[Document images with source code]
· · · · · · ·

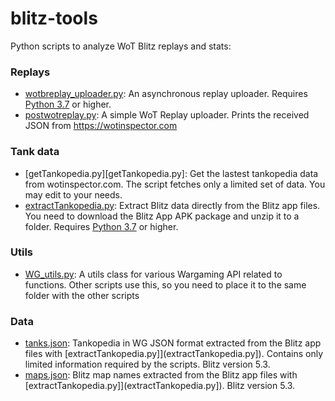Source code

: # blitz-tools
Python scripts to analyze WoT Blitz replays and stats:

### Replays
* [wotbreplay_uploader.py](wotbreplay_uploader.py): An asynchronous replay uploader. Requires [Python 3.7](https://www.python.org/downloads/) or higher.
* [postwotreplay.py](postwotreplay.py): A simple WoT Replay uploader. Prints the received JSON from https://wotinspector.com

### Tank data
* [getTankopedia.py][getTankopedia.py]: Get the lastest tankopedia data from wotinspector.com. The script fetches only a limited set of data. You may edit to your needs. 
* [extractTankopedia.py](extractTankopedia.py): Extract Blitz data directly from the Blitz app files. You need to download the Blitz App APK package and unzip it to a folder. Requires [Python 3.7](https://www.python.org/downloads/) or higher.

### Utils
* [WG_utils.py](WG_utils.py): A utils class for various Wargaming API related to functions. Other scripts use this, so you need to place it to the same folder with the other scripts

### Data
* [tanks.json](tanks.json): Tankopedia in WG JSON format extracted from the Blitz app files with [extractTankopedia.py]](extractTankopedia.py]). Contains only limited information required by the scripts. Blitz version 5.3. 
* [maps.json](maps.json): Blitz map names extracted from the Blitz app files with [extractTankopedia.py]](extractTankopedia.py]). Blitz version 5.3.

· · · · · · ·

Report the number of lines in the entries above that include the string "extracted". Give nothing but the number.

» Exercise output: 2